However, I have a few brief thoughts about the debate in general, more conceptual than factual, given that we have two weeks of similar discussions to look forward to. And the more it is discussed, the more I perceive the need to try to explain (probably in vain) the concept of performance analysis.
Dogmatic answers help nobody
First, I have realized that most people (present company excluded, if you’ve read this far) expect a simple answer to a complex problem. In fact, their desired answer should ideally fit into 140 characters so that it can be tweeted, and should not leave any room for interpretation. Where such room is left, people will choose to interpret it in a way that either seems naive (Froome and Sky must be clean), or pseudoscientific (change the name of your website to “the speculation of sport”, for example).

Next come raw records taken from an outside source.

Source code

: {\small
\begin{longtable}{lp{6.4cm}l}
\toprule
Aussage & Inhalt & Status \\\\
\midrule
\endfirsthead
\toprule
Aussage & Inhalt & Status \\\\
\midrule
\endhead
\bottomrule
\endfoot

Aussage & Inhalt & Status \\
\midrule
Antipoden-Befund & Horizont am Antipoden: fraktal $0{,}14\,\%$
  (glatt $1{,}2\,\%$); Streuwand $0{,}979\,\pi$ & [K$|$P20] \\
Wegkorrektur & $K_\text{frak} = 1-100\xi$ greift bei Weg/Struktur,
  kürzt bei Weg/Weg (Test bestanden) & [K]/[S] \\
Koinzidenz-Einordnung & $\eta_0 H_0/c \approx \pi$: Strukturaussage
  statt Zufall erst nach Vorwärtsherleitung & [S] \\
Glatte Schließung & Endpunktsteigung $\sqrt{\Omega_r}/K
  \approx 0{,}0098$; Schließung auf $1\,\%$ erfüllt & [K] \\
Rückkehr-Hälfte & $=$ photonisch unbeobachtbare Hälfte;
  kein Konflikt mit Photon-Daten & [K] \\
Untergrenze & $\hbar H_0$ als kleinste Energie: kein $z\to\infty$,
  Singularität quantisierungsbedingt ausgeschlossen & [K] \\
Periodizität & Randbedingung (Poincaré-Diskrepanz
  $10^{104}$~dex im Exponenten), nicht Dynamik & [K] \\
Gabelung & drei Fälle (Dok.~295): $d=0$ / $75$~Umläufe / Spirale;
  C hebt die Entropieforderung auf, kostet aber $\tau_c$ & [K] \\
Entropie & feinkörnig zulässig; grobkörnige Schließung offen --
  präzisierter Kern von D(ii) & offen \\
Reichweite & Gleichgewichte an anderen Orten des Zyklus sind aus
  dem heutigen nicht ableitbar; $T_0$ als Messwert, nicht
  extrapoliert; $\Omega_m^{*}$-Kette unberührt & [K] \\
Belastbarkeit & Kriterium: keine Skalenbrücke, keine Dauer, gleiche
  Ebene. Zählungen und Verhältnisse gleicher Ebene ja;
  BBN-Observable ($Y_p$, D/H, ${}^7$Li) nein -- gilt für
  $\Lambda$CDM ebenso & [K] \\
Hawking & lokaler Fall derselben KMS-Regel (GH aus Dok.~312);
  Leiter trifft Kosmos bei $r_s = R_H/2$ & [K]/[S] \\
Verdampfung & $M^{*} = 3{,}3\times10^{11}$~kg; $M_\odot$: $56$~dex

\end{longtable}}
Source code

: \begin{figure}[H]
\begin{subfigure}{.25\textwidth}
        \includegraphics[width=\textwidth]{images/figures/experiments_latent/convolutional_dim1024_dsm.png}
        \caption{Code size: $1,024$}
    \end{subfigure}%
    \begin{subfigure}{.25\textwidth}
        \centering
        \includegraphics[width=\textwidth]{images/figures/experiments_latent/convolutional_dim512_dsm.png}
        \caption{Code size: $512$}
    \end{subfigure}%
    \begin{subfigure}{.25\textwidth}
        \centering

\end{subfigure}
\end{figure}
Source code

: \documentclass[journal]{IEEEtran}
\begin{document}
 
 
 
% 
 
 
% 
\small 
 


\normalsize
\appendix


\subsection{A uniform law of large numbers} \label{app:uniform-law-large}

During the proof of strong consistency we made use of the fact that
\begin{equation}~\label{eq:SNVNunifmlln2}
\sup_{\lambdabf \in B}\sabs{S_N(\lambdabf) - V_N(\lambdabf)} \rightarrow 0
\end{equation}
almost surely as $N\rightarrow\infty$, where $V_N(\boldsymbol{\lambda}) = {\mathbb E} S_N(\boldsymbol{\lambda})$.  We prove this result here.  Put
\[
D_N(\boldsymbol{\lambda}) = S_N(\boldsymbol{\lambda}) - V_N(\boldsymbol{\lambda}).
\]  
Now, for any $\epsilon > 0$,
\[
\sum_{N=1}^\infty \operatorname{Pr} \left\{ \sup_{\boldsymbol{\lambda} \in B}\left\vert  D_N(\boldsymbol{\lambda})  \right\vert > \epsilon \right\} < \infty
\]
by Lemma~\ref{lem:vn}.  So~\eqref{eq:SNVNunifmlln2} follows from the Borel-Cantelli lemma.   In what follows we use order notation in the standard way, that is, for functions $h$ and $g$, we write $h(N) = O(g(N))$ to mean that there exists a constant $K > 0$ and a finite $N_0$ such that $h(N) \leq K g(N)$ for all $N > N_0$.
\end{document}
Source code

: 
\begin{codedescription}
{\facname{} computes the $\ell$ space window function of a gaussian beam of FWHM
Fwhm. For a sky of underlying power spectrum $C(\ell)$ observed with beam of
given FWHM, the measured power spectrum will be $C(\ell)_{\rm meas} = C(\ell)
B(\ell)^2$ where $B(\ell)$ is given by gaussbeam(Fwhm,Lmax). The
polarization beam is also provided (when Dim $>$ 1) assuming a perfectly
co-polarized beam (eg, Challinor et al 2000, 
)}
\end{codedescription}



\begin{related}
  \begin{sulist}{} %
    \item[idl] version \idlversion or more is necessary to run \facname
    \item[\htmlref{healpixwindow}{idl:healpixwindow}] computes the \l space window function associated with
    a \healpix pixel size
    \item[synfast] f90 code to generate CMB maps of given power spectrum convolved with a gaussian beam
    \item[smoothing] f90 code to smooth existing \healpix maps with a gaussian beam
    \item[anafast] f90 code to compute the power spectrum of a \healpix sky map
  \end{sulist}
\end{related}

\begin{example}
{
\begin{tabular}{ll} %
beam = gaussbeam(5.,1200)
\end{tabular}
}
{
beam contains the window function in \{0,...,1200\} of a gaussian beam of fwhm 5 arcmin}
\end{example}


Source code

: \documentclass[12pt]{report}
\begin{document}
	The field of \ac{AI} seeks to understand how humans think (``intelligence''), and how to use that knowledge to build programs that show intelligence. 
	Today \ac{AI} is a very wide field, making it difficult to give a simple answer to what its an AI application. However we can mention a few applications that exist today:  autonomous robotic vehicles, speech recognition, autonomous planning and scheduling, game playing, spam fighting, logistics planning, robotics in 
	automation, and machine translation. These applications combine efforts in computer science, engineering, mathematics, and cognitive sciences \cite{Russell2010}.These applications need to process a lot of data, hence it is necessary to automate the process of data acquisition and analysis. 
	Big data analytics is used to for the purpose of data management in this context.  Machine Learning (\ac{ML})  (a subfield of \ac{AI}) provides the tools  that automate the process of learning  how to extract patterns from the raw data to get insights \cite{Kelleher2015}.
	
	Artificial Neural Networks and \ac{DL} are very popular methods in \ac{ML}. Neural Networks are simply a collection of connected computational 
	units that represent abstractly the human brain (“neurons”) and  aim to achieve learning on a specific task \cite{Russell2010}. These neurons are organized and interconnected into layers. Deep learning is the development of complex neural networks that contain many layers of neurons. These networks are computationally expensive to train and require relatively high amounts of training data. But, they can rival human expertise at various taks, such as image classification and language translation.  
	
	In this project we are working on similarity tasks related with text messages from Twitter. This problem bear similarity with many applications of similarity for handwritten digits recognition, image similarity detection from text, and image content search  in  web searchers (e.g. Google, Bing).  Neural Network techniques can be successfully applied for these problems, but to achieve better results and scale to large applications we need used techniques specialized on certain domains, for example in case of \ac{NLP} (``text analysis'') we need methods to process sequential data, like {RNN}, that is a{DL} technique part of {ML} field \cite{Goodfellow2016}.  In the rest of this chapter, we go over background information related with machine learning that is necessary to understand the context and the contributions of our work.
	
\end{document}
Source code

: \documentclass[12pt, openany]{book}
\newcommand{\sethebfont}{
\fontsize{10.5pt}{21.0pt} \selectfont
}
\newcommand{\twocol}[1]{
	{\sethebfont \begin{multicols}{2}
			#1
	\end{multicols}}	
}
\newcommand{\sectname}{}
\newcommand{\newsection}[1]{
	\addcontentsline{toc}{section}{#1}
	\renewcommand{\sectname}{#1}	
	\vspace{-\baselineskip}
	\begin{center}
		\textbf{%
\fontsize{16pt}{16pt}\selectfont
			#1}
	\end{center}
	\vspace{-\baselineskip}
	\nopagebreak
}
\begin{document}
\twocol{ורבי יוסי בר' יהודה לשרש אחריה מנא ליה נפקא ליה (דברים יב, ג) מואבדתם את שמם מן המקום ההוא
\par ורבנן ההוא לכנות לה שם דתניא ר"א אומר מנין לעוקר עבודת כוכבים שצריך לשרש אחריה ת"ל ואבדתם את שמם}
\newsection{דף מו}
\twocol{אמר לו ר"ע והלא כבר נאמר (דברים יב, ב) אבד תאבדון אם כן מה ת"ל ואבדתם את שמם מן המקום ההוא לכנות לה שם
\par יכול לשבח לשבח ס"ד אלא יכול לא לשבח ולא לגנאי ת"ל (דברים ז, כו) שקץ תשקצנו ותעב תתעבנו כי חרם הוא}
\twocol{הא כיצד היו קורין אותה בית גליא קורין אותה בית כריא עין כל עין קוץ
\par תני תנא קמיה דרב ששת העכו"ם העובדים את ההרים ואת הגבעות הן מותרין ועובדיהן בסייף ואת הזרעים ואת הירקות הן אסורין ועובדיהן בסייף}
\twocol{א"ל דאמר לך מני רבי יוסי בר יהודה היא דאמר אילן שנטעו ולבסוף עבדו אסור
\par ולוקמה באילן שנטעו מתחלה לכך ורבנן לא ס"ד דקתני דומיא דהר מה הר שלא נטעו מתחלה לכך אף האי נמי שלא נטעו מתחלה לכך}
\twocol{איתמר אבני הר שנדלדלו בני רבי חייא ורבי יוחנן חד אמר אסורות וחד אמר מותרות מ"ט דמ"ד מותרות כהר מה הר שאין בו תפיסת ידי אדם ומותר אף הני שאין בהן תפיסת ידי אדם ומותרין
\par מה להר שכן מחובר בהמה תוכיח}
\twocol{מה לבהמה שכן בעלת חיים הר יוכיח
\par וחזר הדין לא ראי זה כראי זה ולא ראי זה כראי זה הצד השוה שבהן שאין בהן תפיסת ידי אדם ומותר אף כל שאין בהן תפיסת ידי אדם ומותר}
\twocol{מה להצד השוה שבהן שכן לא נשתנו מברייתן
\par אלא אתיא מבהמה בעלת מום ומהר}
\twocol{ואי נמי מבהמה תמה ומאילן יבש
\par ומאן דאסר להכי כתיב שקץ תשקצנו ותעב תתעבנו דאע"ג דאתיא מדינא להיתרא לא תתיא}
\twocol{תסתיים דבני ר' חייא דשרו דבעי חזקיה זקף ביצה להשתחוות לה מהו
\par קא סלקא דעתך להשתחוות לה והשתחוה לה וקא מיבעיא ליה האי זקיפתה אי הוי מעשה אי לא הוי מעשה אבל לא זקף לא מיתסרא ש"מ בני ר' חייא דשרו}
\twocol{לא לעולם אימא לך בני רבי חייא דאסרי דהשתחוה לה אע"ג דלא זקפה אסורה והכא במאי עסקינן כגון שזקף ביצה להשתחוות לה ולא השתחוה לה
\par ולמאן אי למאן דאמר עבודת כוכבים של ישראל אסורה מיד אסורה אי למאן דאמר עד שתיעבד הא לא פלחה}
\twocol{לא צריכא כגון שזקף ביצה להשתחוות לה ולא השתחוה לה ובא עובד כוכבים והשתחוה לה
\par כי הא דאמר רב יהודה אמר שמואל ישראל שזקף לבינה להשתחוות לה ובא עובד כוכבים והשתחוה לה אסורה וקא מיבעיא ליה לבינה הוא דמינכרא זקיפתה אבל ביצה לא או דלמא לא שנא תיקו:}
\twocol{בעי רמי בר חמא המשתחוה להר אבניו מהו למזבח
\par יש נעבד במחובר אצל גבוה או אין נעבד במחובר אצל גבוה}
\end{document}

Earlier today, I read this article which was written by Antoine Vayer, who is now becoming known for interpreting Tour performances in largely one way – proof of “beyond mutant” physiology (those words belong to Google Translate, which did such a job on that article that gave me flashbacks to assembling a table tennis table with Chinese-English instructions). He writes that Froome’s calculated power output of 446 W (this is normalized to a 70kg rider, by the way, so it’s 6.4 W/kg, not 446/66kg, please note) and describes it as “miraculous”, leaving no doubt as to his conclusion that Froome is doping (apologies if something has been lost in transation).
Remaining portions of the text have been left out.